Oh..... wait a sec, lemme try again
 
How do you define d(x)?
sum of digits?
 
@TheSimpliFire no
Just the digits
 
7:14 AM
so d(x) = x?
 
So we wouldn't do $5\times (1+9)$ we would do $5\cdot 1\cdot 9$
 
right
that makes sense
let's try another one
 
@TheSimpliFire d(x) was just the set of its digits. Yeah, saying "d(x) = digits of x" is a bit vague, my bad
 
7+53=28
D = (753 - 7*5*3)/(0.5(53-7)+2-1)
 
I think we should get 27
 
7:16 AM
indeed
How did you come up with that?
 
@TheSimpliFire trial and error :)
 
There should be a reason why D is an integer
(heh, me being a nerd)
 
idk really. I just go with my gut, or my instinct, I guess...
 
We know that either A or B is single digit
and the other one is a double-digit
Consider the case where A=10x+y and B=z
 
Ah yes
 
7:18 AM
Then $$D=\frac{100x+10y+z-xyz}{\frac12|10x+y-z|+2-n}$$
 
geez, that was quick. Substituted and wrote out the latex??
 
I think while I type in MathJax ;)
2 years of experience
 
@TheSimpliFire I have to do separately or else I stuff up the mathjax, from my experience. Otherwise I'd be constantly editing my answers and the question will be on the front page for hours xD
 
so now we need to solve for n
 
Hm
 
7:21 AM
$$n=5x+\frac12(y-z)+2-\frac{100x+10y+z-xyz}D$$
so firstly y-z is even
if y-z is odd then the other 1/2 term must come from the other fraction
 
can we factorise $100x+10y+z-xyz$? I've been trying, and can't
 
@MrPie The weird thing is that for some value of n your equation does produce an integer
E.g. 86 + 7
$$D=\frac{867-8\cdot6\cdot7}{\frac12(86-7)+2-n}$$
 
@TheSimpliFire I sense a conjecture coming...
 
n=12 solves the problem
@MrPie Apparently $$\frac{531}{\frac{79}2+2-12}=18$$
Incredible
 
faceslap i made a mistake
 
7:27 AM
haha 9-5-1 perhaps :P
 
@TheSimpliFire will there always be an $n$ for three random numbers?
 
Two random numbers with one being single digit and the other being double
 
@TheSimpliFire yeah, I was just gonna add that
$$\frac{(123-1\times 2\times 3)}{\frac{23-1}{2}+2-\color{red}{0}}=9$$
Is $n$ always positive?
 
It will not work if $100x+y+z-xyz$ is a prime number @MrPie
 
@TheSimpliFire if we can factorise the equation then we can see when it can be prime or if it is never prime, but I can't. (Imma be lazy and go on wolfram alpha and see)
nope
 
7:32 AM
let's find a counterexample
z must be odd
 
That means $y$ is odd
 
Well $y-z$ is even
 
9 mins ago, by TheSimpliFire
$$D=\frac{867-8\cdot6\cdot7}{\frac12(86-7)+2-n}$$
this worked
even though we had 79/2
so I had an initially wrong observation
 
@TheSimpliFire Ok, let $D>0$, and $n\geq 0$. That limits our choices for $n$.
 
7:34 AM
at least one of x,y must be even
Aha
431 - 4.3.1 = 419 is prime
$$D=\frac{419}{23-n}$$
Forcing n=22
So there will always be a solution @MrPie
Set $\frac12|A-B|+2-n=1$
 
@TheSimpliFire for primes
 
Not only for primes
Composites are divisible by 1 too ;)
$n=\frac12|A-B|+1$ will always work
 
@TheSimpliFire -_- but now it's less interesting...
 
If we don't do that then we have found a counterexample
Just make the top prime
 
@TheSimpliFire or, we can just make some restrictions and say the numerator can't be prime.

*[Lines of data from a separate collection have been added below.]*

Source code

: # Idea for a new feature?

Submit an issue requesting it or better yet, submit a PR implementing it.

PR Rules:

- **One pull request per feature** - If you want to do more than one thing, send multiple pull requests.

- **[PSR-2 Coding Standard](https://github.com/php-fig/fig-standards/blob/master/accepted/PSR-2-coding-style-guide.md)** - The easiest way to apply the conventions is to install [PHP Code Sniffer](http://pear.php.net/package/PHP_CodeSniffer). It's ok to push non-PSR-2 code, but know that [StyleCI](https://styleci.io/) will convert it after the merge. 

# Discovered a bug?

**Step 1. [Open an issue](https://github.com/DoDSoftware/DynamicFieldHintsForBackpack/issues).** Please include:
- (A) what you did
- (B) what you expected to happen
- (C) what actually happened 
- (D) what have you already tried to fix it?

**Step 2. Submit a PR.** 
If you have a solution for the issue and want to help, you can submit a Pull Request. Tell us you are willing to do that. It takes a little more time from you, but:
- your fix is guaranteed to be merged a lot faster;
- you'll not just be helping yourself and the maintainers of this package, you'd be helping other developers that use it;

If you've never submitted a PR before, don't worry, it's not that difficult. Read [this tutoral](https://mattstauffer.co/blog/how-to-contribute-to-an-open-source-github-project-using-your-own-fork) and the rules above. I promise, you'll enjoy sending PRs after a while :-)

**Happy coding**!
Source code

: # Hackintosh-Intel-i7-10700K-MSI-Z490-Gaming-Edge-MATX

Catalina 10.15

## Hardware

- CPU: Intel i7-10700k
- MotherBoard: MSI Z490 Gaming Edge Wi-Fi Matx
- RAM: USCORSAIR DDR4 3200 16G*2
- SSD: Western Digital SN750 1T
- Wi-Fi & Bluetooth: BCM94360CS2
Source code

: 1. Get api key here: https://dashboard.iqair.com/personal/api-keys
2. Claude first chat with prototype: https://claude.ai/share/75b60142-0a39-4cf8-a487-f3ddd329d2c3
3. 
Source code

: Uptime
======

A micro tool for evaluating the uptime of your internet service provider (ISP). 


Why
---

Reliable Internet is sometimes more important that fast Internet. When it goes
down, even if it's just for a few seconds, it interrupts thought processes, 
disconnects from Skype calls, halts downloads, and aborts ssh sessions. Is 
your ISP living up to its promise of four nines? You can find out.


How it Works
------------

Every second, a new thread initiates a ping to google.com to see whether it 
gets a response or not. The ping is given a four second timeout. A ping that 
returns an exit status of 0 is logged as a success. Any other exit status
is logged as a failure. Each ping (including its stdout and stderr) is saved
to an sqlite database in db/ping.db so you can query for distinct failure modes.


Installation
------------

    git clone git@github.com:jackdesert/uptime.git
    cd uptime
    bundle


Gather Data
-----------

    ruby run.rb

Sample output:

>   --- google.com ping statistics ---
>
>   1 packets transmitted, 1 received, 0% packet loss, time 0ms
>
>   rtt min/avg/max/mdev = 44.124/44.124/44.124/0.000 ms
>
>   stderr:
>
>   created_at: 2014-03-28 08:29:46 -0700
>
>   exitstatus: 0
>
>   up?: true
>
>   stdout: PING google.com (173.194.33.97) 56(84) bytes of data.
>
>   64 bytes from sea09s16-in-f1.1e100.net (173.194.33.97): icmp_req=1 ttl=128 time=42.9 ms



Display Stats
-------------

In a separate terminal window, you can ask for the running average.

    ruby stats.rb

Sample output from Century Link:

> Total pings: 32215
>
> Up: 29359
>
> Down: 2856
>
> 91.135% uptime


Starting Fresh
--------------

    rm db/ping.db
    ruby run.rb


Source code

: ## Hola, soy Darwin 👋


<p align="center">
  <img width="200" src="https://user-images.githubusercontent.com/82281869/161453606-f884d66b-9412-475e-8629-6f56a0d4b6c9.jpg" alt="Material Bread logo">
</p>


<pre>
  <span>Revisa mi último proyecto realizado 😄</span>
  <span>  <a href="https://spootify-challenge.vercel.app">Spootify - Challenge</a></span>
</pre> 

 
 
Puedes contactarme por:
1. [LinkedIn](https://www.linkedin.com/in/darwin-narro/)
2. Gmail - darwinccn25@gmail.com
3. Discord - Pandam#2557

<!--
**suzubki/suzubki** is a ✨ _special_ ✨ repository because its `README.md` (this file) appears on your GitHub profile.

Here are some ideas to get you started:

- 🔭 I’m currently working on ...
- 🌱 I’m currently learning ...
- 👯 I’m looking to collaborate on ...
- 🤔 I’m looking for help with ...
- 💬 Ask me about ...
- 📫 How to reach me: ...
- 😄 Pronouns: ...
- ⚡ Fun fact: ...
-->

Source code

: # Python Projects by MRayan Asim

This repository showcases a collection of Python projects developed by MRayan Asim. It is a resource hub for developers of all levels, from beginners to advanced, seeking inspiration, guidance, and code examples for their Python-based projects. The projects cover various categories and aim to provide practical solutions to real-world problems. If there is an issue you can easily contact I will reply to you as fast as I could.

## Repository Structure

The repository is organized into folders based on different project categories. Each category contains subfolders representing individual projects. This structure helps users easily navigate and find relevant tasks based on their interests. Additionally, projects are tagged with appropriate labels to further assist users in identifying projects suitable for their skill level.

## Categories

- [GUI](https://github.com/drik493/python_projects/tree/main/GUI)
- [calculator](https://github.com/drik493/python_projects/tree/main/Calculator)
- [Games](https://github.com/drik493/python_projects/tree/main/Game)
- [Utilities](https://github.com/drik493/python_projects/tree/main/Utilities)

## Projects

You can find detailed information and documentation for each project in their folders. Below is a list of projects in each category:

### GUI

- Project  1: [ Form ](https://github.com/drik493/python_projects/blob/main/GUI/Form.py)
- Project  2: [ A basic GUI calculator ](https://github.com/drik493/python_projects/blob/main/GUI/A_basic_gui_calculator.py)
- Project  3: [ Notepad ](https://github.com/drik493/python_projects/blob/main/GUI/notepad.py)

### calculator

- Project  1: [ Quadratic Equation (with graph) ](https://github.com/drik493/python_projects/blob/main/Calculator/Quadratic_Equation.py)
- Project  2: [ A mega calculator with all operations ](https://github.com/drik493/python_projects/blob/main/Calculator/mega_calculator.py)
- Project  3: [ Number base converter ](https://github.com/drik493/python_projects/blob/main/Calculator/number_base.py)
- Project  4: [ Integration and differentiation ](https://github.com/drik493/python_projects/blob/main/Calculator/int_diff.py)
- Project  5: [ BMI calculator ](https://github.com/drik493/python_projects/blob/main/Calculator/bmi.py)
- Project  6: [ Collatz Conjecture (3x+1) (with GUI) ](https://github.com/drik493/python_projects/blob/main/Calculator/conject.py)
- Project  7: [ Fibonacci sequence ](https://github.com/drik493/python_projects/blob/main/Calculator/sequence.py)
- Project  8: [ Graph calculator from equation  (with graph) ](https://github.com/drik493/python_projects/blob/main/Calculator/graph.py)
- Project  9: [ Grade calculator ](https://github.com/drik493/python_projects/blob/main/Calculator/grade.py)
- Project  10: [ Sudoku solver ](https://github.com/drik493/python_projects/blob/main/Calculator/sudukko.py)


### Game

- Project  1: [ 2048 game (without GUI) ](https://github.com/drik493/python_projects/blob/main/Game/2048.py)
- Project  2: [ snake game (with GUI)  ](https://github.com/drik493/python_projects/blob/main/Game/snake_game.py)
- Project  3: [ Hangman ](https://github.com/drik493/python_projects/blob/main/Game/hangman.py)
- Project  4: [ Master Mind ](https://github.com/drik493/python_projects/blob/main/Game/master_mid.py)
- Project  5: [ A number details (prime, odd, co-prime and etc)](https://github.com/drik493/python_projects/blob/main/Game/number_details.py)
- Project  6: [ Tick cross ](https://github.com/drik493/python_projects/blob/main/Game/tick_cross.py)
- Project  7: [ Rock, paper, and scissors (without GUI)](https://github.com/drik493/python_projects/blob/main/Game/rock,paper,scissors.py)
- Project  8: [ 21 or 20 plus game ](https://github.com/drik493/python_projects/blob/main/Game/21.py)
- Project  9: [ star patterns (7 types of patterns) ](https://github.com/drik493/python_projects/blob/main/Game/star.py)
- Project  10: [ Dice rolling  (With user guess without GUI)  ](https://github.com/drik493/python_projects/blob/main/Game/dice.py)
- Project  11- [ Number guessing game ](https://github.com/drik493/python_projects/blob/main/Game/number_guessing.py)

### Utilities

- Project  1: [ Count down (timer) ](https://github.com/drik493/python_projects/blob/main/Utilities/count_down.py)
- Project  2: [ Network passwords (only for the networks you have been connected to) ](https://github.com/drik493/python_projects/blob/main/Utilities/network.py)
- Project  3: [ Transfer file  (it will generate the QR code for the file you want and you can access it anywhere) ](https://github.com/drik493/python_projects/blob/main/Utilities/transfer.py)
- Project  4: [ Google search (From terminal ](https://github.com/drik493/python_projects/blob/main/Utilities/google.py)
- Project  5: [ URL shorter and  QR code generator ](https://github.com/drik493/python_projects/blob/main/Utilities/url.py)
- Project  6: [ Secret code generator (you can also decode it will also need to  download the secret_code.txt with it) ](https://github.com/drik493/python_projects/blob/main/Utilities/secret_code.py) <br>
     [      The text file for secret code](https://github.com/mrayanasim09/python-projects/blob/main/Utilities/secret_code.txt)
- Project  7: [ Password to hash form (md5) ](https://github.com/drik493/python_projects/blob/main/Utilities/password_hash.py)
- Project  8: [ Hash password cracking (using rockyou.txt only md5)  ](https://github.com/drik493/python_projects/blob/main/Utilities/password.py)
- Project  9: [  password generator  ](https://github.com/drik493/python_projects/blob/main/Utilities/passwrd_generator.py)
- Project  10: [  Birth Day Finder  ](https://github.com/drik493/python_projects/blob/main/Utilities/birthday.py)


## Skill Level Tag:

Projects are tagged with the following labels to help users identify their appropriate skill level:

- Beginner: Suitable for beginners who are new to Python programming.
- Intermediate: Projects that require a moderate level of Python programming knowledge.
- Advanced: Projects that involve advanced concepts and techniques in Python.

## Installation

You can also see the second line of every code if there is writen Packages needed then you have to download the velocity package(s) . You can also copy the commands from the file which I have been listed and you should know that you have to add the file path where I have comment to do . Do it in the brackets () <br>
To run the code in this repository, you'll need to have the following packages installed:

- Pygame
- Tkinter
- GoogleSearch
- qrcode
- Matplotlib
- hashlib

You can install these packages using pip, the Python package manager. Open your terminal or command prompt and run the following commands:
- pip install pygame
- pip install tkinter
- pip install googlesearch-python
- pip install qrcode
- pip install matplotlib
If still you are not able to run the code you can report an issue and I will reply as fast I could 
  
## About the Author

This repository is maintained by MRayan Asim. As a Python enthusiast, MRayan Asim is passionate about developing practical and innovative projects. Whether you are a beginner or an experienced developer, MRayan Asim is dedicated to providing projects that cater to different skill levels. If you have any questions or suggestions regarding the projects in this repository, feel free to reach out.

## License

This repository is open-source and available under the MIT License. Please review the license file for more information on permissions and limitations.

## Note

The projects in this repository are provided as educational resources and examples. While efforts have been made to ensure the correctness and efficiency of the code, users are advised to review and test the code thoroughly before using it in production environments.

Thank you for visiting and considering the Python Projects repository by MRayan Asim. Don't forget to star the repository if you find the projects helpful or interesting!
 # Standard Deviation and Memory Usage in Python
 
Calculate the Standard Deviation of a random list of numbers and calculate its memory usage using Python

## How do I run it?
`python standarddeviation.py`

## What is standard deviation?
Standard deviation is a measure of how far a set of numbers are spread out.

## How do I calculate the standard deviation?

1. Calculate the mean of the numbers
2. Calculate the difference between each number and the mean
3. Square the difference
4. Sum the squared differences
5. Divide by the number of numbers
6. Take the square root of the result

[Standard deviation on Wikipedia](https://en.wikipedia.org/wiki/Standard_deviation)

And now we can say that there might be at least two values of $n$
Where one of them is $\frac12|A-B|+1$
 
7:38 AM
We can separate two cases
A-B is odd, A-B is even
Note that we are still doing the case where A=10x+y and B=z @MrPie. The case A = x, B = 10y+z is different
 
@TheSimpliFire ohhh, I thought that didn't make a difference because of abs
...clumsy me
 
A>B in this case
If A-B is odd, we can do the following
$$D=\frac{2(100x+10y+z-xyz)}{A-B+4-2n}$$
For every increment +1 of n, the denominator reduces by 2
Therefore at some point it will reach 1, where we just left off
Whether the numerator is prime is currently irrelevant
If A-B is even = 2k, we can do the following
 
But now $k$ needs to be an integer, right? Oh wait, it will be because $A$ and $B$ are integers
 
$$D=\frac{100x+10y+z-xyz}{k+2-n}$$
@MrPie yes
we have $n\in(0,k+2)$
Since A-B is even, A and B must be of the same parity
If both A and B are even, then the numerator is divisible by 2, and we can set n = k to make D an integer
It is trickier when both are odd
 
If they are odd then that means $k$ and $n$ have an opposite parity, but this is obvious trivial (better word). Trying to look for some more depth here ;)
 
7:46 AM
For example, the case with A=43 and B=1 yields no solutions apart from $k+2-n=1$ which is trivial.
Hang on
If both are odd, and at least one of x,y is even, then D has no solutions at all!
 
Let $A=10x+y$ and $B=z$ as you said... oh YEAH
 
Thus for any possibility of a solution, all of x,y,z must be odd
 
xD I have found basically nothing on my own except the equation itself
 
That's why A=43 and B=1 doesn't work as 4 is even
 
What about $A=16$ and $B=6$?
 
7:49 AM
5 mins ago, by TheSimpliFire
If both A and B are even, then the numerator is divisible by 2, and we can set n = k to make D an integer
 
If $x=1$ then the rest are even then that's a solution
@TheSimpliFire ik, but I thought you meant $x,y,z$ must always be odd. Sorry, I read too hastily
 
@MrPie They must always be odd if both A and B are odd (better phrasing)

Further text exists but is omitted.